Dimulai Desember 2020, AS Sudah Suntikkan 90 Juta Dosis Vaksin Corona

Novi Christiastuti - detikNews
Senin, 08 Mar 2021 11:50 WIB
Cardinal Blase Cupich, archbishop of Chicago, blesses medical workers Wednesday, Dec. 23, 2020, after receiving the first of the two Pfizer-BioNTech COVID-19 vaccinations at Saint Anthony Hospital in Chicago. (AP Photo/Charles Rex Arbogast)
Ilustrasi (dok. AP/Charles Rex Arbogast)
Washington DC -

Otoritas Amerika Serikat (AS) mengumumkan telah menyuntikkan lebih dari 90 juta dosis vaksin virus Corona (COVID-19) sejak memulai program vaksinasi pada Desember tahun 2020 lalu. Sejauh ini, AS mencatat jumlah vaksinasi COVID-19 terbanyak di dunia.

Seperti dilansir Reuters, Senin (8/3/2021), pengumuman itu disampaikan Pusat Pengendalian dan Pencegahan Penyakit AS (CDC) pada Minggu (7/3) waktu setempat.

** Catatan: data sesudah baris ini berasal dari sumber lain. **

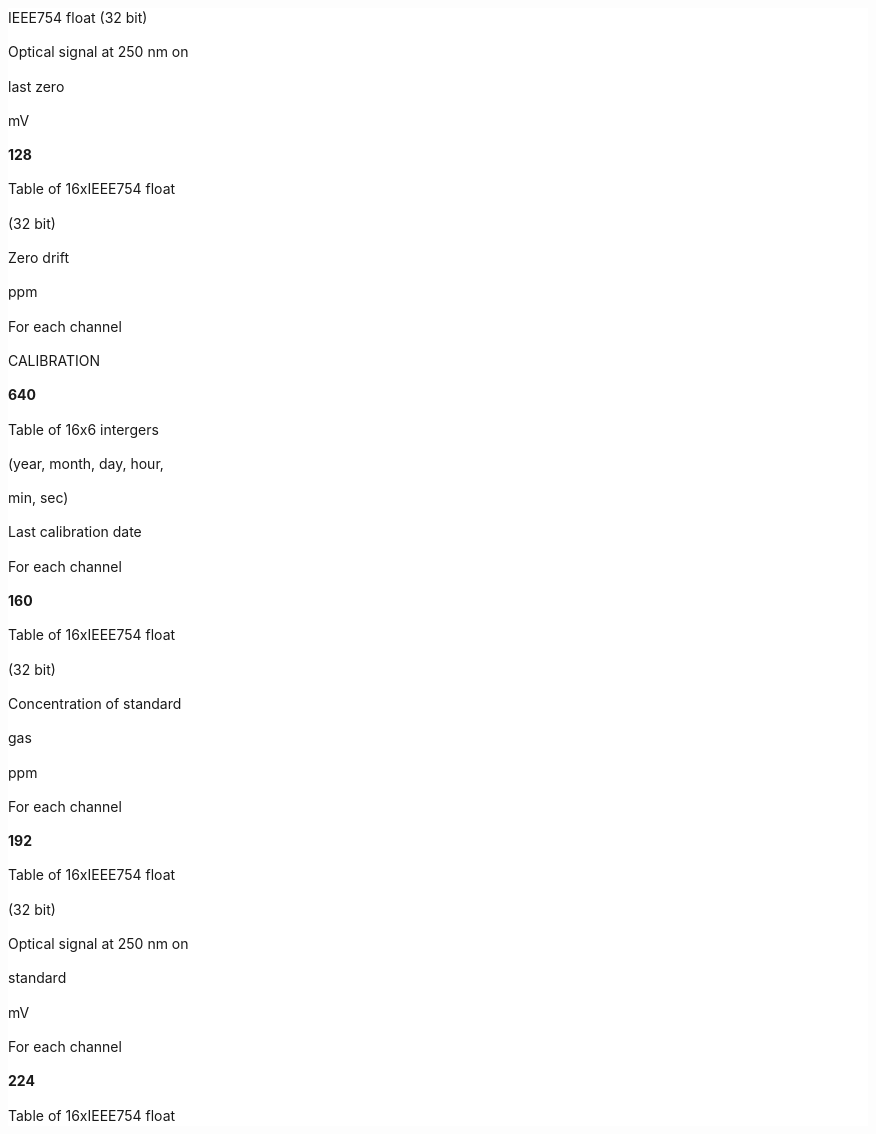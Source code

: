 IEEE754 float (32 bit)

Optical signal at 250 nm on

last zero

mV

**128**

Table of 16xIEEE754 float

(32 bit)

Zero drift

ppm

For each channel

CALIBRATION

**640**

Table of 16x6 intergers

(year, month, day, hour,

min, sec)

Last calibration date

For each channel

**160**

Table of 16xIEEE754 float

(32 bit)

Concentration of standard

gas

ppm

For each channel

**192**

Table of 16xIEEE754 float

(32 bit)

Optical signal at 250 nm on

standard

mV

For each channel

**224**

Table of 16xIEEE754 float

CDC menyatakan bahwa total 116.363.405 dosis vaksin Corona telah didistribusikan ke berbagai wilayah AS, dengan sebanyak 90.351.750 dosis vaksin Corona telah disuntikkan hingga Minggu (7/3) pagi, sekitar pukul 09.00 waktu setempat.

Angka tersebut, menurut CDC, mencakup untuk vaksin Corona yang dikembangkan Moderna maupun Pfizer-BioNTech.

Lebih lanjut, CDC melaporkan bahwa sekitar 58.873.710 orang telah menerima suntikan dosis pertama vaksin Corona, sedangkan 30.686.881 orang lainnya telah menerima suntikan dosis kedua hingga Minggu (7/3) waktu setempat.

Ditambahkan CDC bahwa total 7.389.102 dosis vaksin Corona telah disuntikkan di fasilitas-fasilitas perawatan jangka panjang untuk warga lanjut usia (lansia).

Menurut data penghitungan Johns Hopkins University (JHU), otoritas AS sejauh ini mencatat total 28.991.680 kasus Corona di wilayahnya, dengan sedikitnya 524.987 kematian. Dengan angka tersebut, AS menempati peringkat pertama sebagai negara dengan total kasus dan total kematian terbanyak akibat Corona di dunia.